The Economic Crime Unit of the Greater Manchester Police in the United Kingdom said on Wednesday that it had confiscated a USB stick carrying large amounts of Ethereum, the second-largest cryptocurrency behind bitcoin. The USB stick was seized from a 23-year-old man and a 25-year-old woman. They were detained for fraudulent and money laundering cases. The two have subsequently been released with the pending outcome of the inquiry. Police said that the scam's perpetrators were in Manchester for a brief period were tracked quickly by the police. UK police said a "cryptograph safety deposit box" and "the code to access it” were discovered a few days later, and $12.7 million was confiscated. The fraudsters were apprehended for a total of $22.25 million, according to the Economic Crime Unit. Ethereum is now trading at $3,196.49.  

According to the authorities, while describing the process of how the perpetrators deceived the victims, they said that victims deposited money, including life savings, to what they assumed was online savings and trading service utilising Binance Smart Chain, which saves and archives crypto-currency transactions, proving their movement and value. 

Later, the scammers closed their website after receiving a large sum of money and moved the cash to their accounts. The figure totalled 90% of the cryptocurrency taken. According to the authorities, action has now started to reunite it with its actual owners, who are still unidentified and spread around the globe. 

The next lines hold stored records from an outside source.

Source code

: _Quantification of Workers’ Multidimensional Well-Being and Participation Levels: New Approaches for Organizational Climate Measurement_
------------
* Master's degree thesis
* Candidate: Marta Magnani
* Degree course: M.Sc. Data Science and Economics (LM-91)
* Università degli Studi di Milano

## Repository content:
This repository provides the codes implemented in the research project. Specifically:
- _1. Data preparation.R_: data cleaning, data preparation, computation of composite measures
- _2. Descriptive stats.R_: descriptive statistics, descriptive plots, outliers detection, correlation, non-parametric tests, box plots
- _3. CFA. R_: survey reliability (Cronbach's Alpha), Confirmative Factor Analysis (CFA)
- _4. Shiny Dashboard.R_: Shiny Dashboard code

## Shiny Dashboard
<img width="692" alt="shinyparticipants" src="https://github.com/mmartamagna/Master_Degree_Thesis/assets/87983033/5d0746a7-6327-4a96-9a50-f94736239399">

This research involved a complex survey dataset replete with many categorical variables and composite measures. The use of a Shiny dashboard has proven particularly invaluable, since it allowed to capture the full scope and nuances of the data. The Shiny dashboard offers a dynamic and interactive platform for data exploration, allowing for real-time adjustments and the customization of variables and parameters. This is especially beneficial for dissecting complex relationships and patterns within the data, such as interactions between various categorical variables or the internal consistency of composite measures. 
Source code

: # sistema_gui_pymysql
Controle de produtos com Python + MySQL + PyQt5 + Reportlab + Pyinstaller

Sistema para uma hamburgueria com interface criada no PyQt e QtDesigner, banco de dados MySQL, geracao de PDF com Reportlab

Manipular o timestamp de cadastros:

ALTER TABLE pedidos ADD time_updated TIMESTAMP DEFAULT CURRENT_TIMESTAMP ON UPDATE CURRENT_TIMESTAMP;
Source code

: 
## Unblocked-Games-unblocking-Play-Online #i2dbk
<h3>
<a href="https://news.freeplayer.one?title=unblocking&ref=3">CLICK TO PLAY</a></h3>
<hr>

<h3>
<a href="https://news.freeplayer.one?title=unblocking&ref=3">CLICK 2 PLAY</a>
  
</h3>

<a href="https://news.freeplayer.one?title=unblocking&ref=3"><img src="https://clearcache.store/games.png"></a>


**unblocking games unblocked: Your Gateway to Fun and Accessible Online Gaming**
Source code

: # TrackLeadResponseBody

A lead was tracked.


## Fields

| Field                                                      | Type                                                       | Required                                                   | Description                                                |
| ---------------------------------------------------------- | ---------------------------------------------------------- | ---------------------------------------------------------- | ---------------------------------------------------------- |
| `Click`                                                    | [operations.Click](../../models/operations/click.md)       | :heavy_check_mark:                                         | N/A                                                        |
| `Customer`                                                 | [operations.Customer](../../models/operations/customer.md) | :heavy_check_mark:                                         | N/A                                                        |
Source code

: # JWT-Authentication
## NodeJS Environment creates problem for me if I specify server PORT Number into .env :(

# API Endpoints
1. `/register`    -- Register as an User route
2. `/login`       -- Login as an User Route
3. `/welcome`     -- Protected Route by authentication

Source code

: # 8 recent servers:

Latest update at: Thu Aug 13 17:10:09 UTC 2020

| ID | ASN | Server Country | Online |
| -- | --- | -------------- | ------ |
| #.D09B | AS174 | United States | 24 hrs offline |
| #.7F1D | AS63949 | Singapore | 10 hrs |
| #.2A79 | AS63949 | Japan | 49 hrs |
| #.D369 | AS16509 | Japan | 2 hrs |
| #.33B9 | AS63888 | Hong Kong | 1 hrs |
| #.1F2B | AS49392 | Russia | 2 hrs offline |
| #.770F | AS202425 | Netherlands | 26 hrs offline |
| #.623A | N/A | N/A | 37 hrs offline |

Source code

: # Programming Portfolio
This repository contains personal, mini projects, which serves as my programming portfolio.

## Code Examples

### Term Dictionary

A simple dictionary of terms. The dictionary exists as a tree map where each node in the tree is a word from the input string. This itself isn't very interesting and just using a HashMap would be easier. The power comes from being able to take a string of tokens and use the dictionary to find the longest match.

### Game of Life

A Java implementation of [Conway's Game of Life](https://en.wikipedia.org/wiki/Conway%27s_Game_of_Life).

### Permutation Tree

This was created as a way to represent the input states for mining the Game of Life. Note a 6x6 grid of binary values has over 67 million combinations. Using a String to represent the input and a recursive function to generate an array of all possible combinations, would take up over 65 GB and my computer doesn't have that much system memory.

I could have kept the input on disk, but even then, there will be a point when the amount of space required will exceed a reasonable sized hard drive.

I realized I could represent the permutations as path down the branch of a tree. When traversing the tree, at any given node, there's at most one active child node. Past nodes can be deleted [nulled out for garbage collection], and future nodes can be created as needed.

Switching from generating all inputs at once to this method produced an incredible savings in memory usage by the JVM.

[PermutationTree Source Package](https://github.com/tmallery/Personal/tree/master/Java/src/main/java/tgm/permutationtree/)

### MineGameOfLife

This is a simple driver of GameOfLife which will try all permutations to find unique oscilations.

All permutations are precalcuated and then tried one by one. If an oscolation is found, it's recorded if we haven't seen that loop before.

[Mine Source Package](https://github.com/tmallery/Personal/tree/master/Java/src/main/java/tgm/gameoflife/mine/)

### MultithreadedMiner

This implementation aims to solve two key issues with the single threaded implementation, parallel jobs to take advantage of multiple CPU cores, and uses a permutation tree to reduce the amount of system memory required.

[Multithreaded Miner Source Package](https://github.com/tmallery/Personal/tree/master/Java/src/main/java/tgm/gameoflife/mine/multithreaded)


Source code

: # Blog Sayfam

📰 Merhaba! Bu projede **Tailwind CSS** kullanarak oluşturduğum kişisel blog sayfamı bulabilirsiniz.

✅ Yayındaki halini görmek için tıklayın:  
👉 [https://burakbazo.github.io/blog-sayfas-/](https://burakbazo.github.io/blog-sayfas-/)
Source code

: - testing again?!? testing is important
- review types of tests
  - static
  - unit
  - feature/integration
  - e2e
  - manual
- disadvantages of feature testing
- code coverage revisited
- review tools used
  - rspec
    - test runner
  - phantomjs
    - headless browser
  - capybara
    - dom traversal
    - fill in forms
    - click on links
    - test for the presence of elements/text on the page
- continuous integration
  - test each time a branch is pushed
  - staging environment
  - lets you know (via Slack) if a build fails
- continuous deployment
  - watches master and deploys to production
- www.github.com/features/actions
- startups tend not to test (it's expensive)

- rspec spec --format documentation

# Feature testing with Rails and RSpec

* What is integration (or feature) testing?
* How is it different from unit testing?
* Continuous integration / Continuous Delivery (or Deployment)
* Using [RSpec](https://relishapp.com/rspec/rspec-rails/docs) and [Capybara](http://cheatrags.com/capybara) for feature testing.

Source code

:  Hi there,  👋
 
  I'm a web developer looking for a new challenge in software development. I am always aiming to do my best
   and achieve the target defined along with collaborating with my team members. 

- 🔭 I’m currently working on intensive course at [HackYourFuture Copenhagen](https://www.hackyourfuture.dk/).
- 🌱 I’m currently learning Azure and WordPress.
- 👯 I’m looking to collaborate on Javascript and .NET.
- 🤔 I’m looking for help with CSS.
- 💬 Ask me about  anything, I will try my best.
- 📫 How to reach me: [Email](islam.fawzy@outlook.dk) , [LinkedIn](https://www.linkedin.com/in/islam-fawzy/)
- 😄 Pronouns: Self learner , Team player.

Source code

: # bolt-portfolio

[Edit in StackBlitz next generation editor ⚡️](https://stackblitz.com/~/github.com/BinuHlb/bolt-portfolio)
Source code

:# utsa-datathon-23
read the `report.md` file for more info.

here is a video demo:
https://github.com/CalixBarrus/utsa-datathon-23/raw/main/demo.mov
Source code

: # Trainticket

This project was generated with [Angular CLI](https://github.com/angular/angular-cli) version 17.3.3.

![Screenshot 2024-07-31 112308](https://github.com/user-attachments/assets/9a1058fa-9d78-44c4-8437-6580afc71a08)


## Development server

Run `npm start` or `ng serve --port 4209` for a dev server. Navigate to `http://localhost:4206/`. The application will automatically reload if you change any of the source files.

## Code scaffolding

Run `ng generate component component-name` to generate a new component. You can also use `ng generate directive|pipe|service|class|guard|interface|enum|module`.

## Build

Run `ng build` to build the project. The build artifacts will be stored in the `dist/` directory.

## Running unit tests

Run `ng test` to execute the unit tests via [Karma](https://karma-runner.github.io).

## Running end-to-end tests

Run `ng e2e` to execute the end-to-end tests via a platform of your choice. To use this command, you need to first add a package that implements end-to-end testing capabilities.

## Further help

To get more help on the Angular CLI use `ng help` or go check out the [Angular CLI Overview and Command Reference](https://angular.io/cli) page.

Detective Chief Inspector Joe Harrop said that those participating in such platforms should take great caution and understand that major weaknesses and hazards may threaten their funds. Police in the United Kingdom has recently begun confiscating cryptocurrency. Following the seizure of £114 million in crypto a few weeks before, the Metropolitan Police recovered £180 million in crypto in July as part of a money-laundering operation.